A key principle of leadership—often overlooked in business—is that it requires a deep and wide sense of caring. And caring is not a skill nor can it be acquired through training! More specifically, the way leadership realizes what is observed on the outside is through development of the inside. Leadership emerges from an awareness of self that flows from an understanding of what and who we truly are.
Accordingly, the road to leadership has more to do with interior development than skills training for material (or external) accomplishments. Interior development includes: the development of self, moral development, social development, emotional development, and intellectual/cognitive development. While there are other developmental realms, these are most critical to the leadership experience.
Thus leadership is not about climbing to the highest rung in the hierarchy it is about rising up to our ‘I-We’ responsibility. With this understanding our search for examples finds such people as Eleanor Roosevelt (who acted on a vision of women’s rights and social justice) or Nelson Mandela (who acted on a vision of racial equality and moral integrity) who have provided the leadership experience. There is no ‘Me’ or ‘Us’ in these!
If a person is fortunate enough to have attained an upper rung of an organization’s hierarchy, then he/she has the positional authority and thus the added responsibility to make the world for those he/she touches a better world. Not for ‘Me’ but for ‘I-We’! A better world is one wherein the business of business enables a job to become a joy. For a person to lead he/she must learn how to—not trained how to—act in a deeply caring way. In a world such as ours this takes courage! Could this be why the leadership experience is so rare?
A very interesting read. I believe that leadership must be, to some degree, the art of dissent.
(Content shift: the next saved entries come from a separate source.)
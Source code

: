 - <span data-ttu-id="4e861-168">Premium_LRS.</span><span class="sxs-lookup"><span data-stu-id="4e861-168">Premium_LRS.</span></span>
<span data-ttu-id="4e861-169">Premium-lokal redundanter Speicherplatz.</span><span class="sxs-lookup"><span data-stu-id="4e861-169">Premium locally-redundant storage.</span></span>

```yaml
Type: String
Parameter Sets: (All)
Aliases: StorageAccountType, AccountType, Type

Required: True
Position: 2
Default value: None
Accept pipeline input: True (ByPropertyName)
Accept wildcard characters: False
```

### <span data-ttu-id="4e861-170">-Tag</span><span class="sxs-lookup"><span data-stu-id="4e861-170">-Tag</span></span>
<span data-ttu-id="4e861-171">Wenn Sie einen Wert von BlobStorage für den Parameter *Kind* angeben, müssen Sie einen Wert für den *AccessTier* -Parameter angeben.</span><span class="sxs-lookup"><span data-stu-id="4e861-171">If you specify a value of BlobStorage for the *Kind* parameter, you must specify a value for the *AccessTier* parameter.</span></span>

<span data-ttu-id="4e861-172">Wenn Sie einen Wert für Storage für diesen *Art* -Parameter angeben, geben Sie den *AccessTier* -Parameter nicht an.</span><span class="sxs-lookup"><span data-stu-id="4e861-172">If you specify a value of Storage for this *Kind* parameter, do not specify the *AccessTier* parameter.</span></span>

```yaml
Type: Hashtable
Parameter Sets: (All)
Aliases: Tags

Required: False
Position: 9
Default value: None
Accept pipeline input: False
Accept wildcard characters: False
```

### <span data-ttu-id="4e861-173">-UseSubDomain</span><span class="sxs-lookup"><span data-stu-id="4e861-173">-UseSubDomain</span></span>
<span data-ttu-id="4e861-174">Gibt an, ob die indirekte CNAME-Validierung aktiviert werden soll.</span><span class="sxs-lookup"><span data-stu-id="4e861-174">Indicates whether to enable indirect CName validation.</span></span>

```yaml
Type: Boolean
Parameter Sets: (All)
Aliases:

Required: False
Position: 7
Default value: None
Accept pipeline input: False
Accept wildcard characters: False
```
Those that rise high on the ladder usually get there by being very good at folling along with the ideas of someone else. (the person who can promote them). Rising to high levels in this way, as you say, is mostly an indicator not of leadership, but of a high degree of followship.
The art of dissent…maybe. I do know that good leadership does tick people off (those who hold onto to what is) now and then.
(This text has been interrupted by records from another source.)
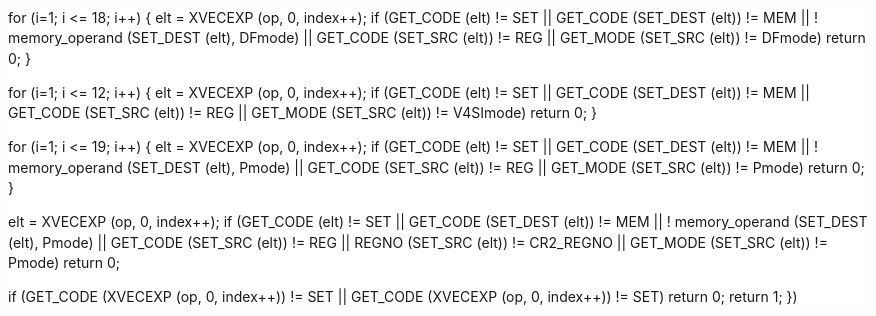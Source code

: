   for (i=1; i <= 18; i++)
    {
      elt = XVECEXP (op, 0, index++);
      if (GET_CODE (elt) != SET
	  || GET_CODE (SET_DEST (elt)) != MEM
	  || ! memory_operand (SET_DEST (elt), DFmode)
	  || GET_CODE (SET_SRC (elt)) != REG
	  || GET_MODE (SET_SRC (elt)) != DFmode)
	return 0;
    }

  for (i=1; i <= 12; i++)
    {
      elt = XVECEXP (op, 0, index++);
      if (GET_CODE (elt) != SET
	  || GET_CODE (SET_DEST (elt)) != MEM
	  || GET_CODE (SET_SRC (elt)) != REG
	  || GET_MODE (SET_SRC (elt)) != V4SImode)
	return 0;
    }

  for (i=1; i <= 19; i++)
    {
      elt = XVECEXP (op, 0, index++);
      if (GET_CODE (elt) != SET
	  || GET_CODE (SET_DEST (elt)) != MEM
	  || ! memory_operand (SET_DEST (elt), Pmode)
	  || GET_CODE (SET_SRC (elt)) != REG
	  || GET_MODE (SET_SRC (elt)) != Pmode)
	return 0;
    }

  elt = XVECEXP (op, 0, index++);
  if (GET_CODE (elt) != SET
      || GET_CODE (SET_DEST (elt)) != MEM
      || ! memory_operand (SET_DEST (elt), Pmode)
      || GET_CODE (SET_SRC (elt)) != REG
      || REGNO (SET_SRC (elt)) != CR2_REGNO
      || GET_MODE (SET_SRC (elt)) != Pmode)
    return 0;

  if (GET_CODE (XVECEXP (op, 0, index++)) != SET
      || GET_CODE (XVECEXP (op, 0, index++)) != SET)
    return 0;
  return 1;
})
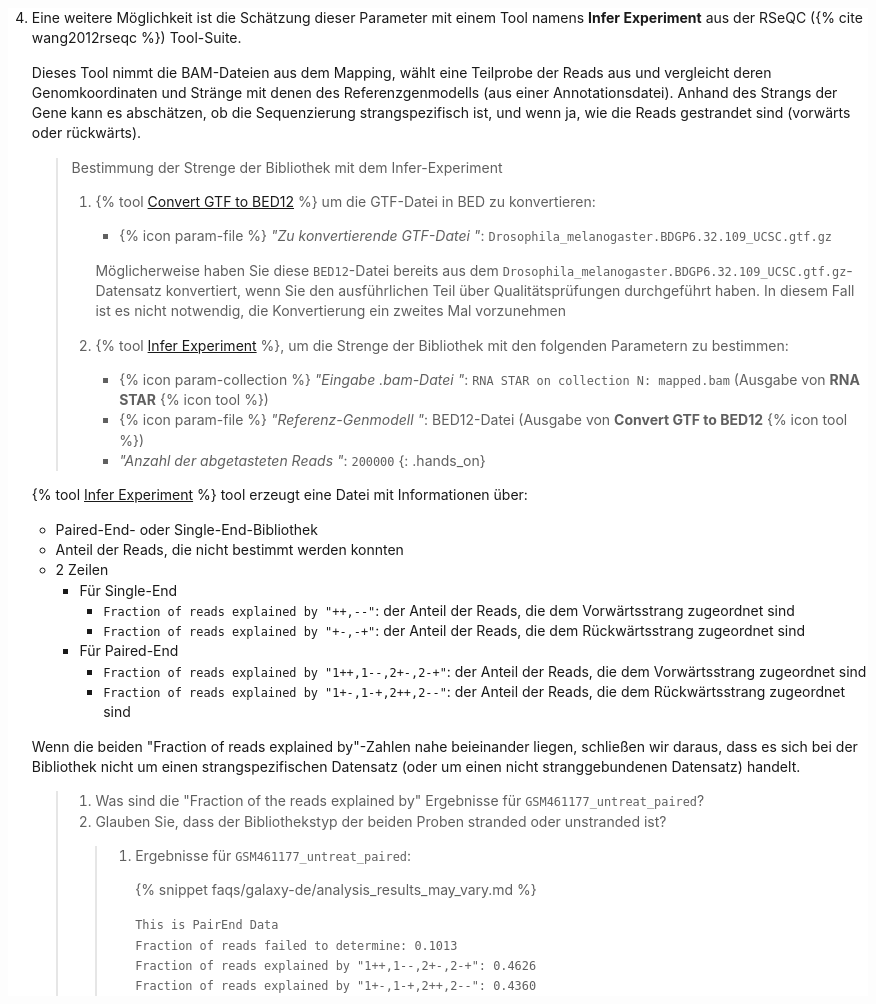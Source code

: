 4. Eine weitere Möglichkeit ist die Schätzung dieser Parameter mit einem Tool namens **Infer Experiment** aus der RSeQC ({% cite wang2012rseqc %}) Tool-Suite.

   Dieses Tool nimmt die BAM-Dateien aus dem Mapping, wählt eine Teilprobe der Reads aus und vergleicht deren Genomkoordinaten und Stränge mit denen des Referenzgenmodells (aus einer Annotationsdatei). Anhand des Strangs der Gene kann es abschätzen, ob die Sequenzierung strangspezifisch ist, und wenn ja, wie die Reads gestrandet sind (vorwärts oder rückwärts).

   > <hands-on-title>Bestimmung der Strenge der Bibliothek mit dem Infer-Experiment</hands-on-title>
   > 
   > 1. {% tool [Convert GTF to BED12](toolshed.g2.bx.psu.edu/repos/iuc/gtftobed12/gtftobed12/357) %} um die GTF-Datei in BED zu konvertieren:
   >    - {% icon param-file %} *"Zu konvertierende GTF-Datei "*: `Drosophila_melanogaster.BDGP6.32.109_UCSC.gtf.gz`
   > 
   >    Möglicherweise haben Sie diese `BED12`-Datei bereits aus dem `Drosophila_melanogaster.BDGP6.32.109_UCSC.gtf.gz`-Datensatz konvertiert, wenn Sie den ausführlichen Teil über Qualitätsprüfungen durchgeführt haben. In diesem Fall ist es nicht notwendig, die Konvertierung ein zweites Mal vorzunehmen
   > 
   > 2. {% tool [Infer Experiment](toolshed.g2.bx.psu.edu/repos/nilesh/rseqc/rseqc_infer_experiment/5.0.3+galaxy0) %}, um die Strenge der Bibliothek mit den folgenden Parametern zu bestimmen:
   >    - {% icon param-collection %} *"Eingabe .bam-Datei "*: `RNA STAR on collection N: mapped.bam` (Ausgabe von **RNA STAR** {% icon tool %})
   >    - {% icon param-file %} *"Referenz-Genmodell "*: BED12-Datei (Ausgabe von **Convert GTF to BED12** {% icon tool %})
   >    - *"Anzahl der abgetasteten Reads "*: `200000` {: .hands_on}

   {% tool [Infer Experiment](toolshed.g2.bx.psu.edu/repos/nilesh/rseqc/rseqc_infer_experiment/5.0.3+galaxy0) %} tool erzeugt eine Datei mit Informationen über:
    - Paired-End- oder Single-End-Bibliothek
    - Anteil der Reads, die nicht bestimmt werden konnten
    - 2 Zeilen
        - Für Single-End
            - `Fraction of reads explained by "++,--"`: der Anteil der Reads, die dem Vorwärtsstrang zugeordnet sind
            - `Fraction of reads explained by "+-,-+"`: der Anteil der Reads, die dem Rückwärtsstrang zugeordnet sind
        - Für Paired-End
            - `Fraction of reads explained by "1++,1--,2+-,2-+"`: der Anteil der Reads, die dem Vorwärtsstrang zugeordnet sind
            - `Fraction of reads explained by "1+-,1-+,2++,2--"`: der Anteil der Reads, die dem Rückwärtsstrang zugeordnet sind

   Wenn die beiden "Fraction of reads explained by"-Zahlen nahe beieinander liegen, schließen wir daraus, dass es sich bei der Bibliothek nicht um einen strangspezifischen Datensatz (oder um einen nicht stranggebundenen Datensatz) handelt.

   > <question-title></question-title>
   > 
   > 1. Was sind die "Fraction of the reads explained by" Ergebnisse für `GSM461177_untreat_paired`?
   > 2. Glauben Sie, dass der Bibliothekstyp der beiden Proben stranded oder unstranded ist?
   > 
   > > <solution-title></solution-title>
   > > 
   > > 1. Ergebnisse für `GSM461177_untreat_paired`:
   > > 
   > >    {% snippet faqs/galaxy-de/analysis_results_may_vary.md %}
   > > 
   > >    ```text
   > >    This is PairEnd Data
   > >    Fraction of reads failed to determine: 0.1013
   > >    Fraction of reads explained by "1++,1--,2+-,2-+": 0.4626
   > >    Fraction of reads explained by "1+-,1-+,2++,2--": 0.4360
   > >    ```
   > >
Bureaucratic structures–I mean this in Max Weber’s technical sense, not the pejorative sense–left to their natural inclinations, produce “followership.” When the creation of careers becomes the principal objective of a management “team,” you get “bureaucracy” in the pejorative, everyday sense of the term.
To Gregory’s point about “internal” development, I am reminded of a talk that I attended in Santa Monica about ten years ago. The speaker was the Dalai Lama. After his main talk, a woman in the audience asked His Holiness, “What can we do to promote world peace?” At first I was a little annoyed. I wondered if she was trying to stump the Dalai Lama, or, perhaps, just trying to draw attention to herself. Or maybe she was a “plant.”
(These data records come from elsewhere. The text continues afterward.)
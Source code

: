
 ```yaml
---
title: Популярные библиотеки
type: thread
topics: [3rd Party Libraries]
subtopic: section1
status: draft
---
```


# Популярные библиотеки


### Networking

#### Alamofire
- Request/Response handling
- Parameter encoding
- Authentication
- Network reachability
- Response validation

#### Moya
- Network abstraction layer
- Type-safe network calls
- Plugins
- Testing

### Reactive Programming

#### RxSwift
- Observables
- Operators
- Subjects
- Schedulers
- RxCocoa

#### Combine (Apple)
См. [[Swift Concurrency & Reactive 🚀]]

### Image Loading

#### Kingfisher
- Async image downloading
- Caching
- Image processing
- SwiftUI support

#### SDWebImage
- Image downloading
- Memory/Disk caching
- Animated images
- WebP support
His Holiness took the question seriously and replied to it. I will never forget his answer. He said, “Treat everyone you meet like an old friend. If everyone in the world did that, there would be no more wars.” He continued, “Start with your neighbor. Do you wait for him to greet you first when you are both leaving for work in the morning? If he doesn’t, do you greet him at all? Don’t wait. Just greet him.” Come to think of it, maybe that lady was a plant after all!
I share this knowing that, for many people, getting a greeting from their bosses is rare, if it happens at all. Imagine that! What kind of “interior” must someone have to come into work everyday with a load of “expectations” for his or her subordinates, and not even have the will to acknowledge their humanity with a morning greeting? I have often wondered if there is an effective way to screen this type of person from being placed in authority over other human beings. Probably not, because–and here’s the part worth thinking about–these people actually know better. They can usually talk the talk and get through such screens. Yes, they actually know better. There’s some food for thought!
I am not saying that this problem can’t be solved. But to solve it, a truly compassionate person would have to be at the apex of the bureaucracy. Fortunately, there are such people out there. That’s not to say that they are common, but thank God for the ones that are there.
Truly an answer reflective of wisdom.